В зале началось столпотворение, остановить которое не мог даже молоток судьи.
— Заприте двери! — закричал Стрэнг. Большой Голландец склонился к Маттео, чтобы что-то сказать.
— Заткнись! — рявкнул Маттео, и темные глаза сверкнули на его бесстрастном лице.
Клерк поднял голову и улыбнулся, когда Чезаре показался в дверях.
— Я подготовил для вас бумаги, мистер Кардинале, вы должны только вот здесь расписаться.
Чезаре взял у него ручку, небрежно нацарапал свою фамилию на бумагах и вернул ручку клерку.
— Спасибо, — поблагодарил он и забрал документы.
Какая-то тяжесть все еще теснила его грудь, когда он вышел на яркий солнечный свет, невольно прищурив глаза.
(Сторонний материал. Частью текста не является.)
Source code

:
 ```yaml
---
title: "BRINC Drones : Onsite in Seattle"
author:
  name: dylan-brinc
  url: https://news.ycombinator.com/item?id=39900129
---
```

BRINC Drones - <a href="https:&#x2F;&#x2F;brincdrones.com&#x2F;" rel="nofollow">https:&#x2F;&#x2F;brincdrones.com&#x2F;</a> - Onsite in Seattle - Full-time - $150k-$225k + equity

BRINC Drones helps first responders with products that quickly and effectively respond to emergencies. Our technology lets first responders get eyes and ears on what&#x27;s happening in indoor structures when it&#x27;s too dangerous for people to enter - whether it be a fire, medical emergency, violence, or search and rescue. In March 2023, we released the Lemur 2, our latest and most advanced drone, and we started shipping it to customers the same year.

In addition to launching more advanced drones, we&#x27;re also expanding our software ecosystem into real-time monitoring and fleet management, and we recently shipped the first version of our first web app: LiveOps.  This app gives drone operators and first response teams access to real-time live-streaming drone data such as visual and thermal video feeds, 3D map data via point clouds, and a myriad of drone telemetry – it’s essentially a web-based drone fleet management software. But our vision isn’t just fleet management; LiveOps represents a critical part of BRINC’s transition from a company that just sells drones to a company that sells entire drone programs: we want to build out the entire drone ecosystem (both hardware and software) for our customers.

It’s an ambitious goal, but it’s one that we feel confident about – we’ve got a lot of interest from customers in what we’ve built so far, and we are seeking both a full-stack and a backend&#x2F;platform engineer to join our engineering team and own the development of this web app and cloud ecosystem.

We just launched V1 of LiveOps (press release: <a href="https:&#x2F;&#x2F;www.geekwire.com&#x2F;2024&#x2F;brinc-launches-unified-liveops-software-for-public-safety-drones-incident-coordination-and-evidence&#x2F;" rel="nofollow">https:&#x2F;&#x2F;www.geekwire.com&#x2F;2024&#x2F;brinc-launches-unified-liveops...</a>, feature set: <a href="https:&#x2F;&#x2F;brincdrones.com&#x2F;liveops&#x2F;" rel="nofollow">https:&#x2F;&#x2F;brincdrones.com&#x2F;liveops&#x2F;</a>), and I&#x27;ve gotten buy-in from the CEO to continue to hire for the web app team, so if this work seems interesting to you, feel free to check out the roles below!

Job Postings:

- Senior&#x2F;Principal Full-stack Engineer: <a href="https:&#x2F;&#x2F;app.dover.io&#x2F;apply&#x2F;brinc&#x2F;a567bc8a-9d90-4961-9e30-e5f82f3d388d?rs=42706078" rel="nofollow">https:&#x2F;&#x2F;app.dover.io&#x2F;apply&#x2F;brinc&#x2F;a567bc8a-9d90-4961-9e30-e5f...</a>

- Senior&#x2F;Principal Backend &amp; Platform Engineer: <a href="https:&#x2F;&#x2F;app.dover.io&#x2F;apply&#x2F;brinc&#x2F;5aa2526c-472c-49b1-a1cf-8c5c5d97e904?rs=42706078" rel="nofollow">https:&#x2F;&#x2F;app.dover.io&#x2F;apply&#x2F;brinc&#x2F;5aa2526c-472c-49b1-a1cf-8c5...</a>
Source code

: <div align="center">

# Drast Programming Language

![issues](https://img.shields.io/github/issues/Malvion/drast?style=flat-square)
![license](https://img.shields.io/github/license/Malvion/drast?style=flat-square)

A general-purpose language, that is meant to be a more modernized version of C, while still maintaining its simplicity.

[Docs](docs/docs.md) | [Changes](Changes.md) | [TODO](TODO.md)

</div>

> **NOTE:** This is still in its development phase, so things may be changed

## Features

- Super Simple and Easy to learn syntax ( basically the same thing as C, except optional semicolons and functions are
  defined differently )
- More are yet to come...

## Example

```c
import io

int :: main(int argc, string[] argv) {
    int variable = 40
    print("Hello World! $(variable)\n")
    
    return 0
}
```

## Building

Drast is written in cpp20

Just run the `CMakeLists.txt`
Барбара помахала ему из машины. Он улыбнулся и помахал ей в ответ документами, белевшими в его руке.
Барбара озорно улыбнулась ему, когда он подошел к машине.
— Поздравляю, граф Кардинале. Он засмеялся, обошел автомобиль и сел в него.
— Ты же не читала документы, моя дорогая. Нет больше графа Кардинале. Есть просто мистер Чезаре Кардинале.
Она громко рассмеялась, а он стал заводить двигатель.
— Просто Чезаре. Мне так больше нравится. Звучит так приятно, по-домашнему.
Выводя машину в уличный поток, Чезаре посмотрел на нее.
— Знаешь, мне кажется, ты меня поддразниваешь.
— Нет, ничуть, — быстро ответила она. — Я действительно тобой очень горжусь.
Когда они завернули за угол и стали удаляться от здания суда, тяжесть исчезла из его груди.
— Прикури-ка мне сигарету, дорогая, — попросил он.
Чезаре почувствовал, как в его пояснице разливается тепло, как забился пульс в бедрах.
Она вставила ему в рот сигарету.
— Интересно, что бы подумала моя мама, — сказала она беспечно. — Ехать на неделю отдыхать с мужчиной. Не будучи замужем за ним. Даже не будучи помолвленной.
Краем глаза он заметил ее улыбку.
— Чего твоя мама не знает, ее не расстроит.
Барбара все еще продолжала улыбаться.
— Конечно, она могла бы понять, если бы я ехала с графом. Европейцы в этом вопросе совсем другие. Но с простым мистером...
Чезаре перебил ее:
— Ты знаешь, что я думаю? Она посмотрела на него, широко раскрыв глаза.
— Нет. А что?
Боль в его пояснице становилась невыносимой. Он взял ее руку и положил на напрягшуюся мышцу бедра. Улыбка неожиданно пропала с ее лица, когда она почувствовала его напряженное состояние. Он повернул к ней лицо, и на мгновение в его глазах мелькнула мировая скорбь. Затем над ними вновь опустилась завеса.
— Думаю, твоя мама просто сноб, — сказал он.
Она рассмеялась, и они замолчали; Чезаре повернул машину в Мидлтаун-туннель, направляя ее к аллеям аэропорта. Он вел машину автоматически, инстинктивно, а его мысли постоянно возвращались на Сицилию, к своему дому. Он был там всего лишь несколько недель назад, но казалось, что прошли годы.
Как однажды дон Эмилио назвал его дядю? Шейлок. Он усмехнулся про себя, подумав, что бы сейчас дон Эмилио сказал о нем.
Человек, оставшийся лежать мертвым, представляет собой лишь главную плату в счет его долга. Двое следующих составят проценты, набежавшие за двенадцать лет. Три жизни за одну.
Он вспомнил, как это было той ночью, когда дон Эмилио изложил свое предложение.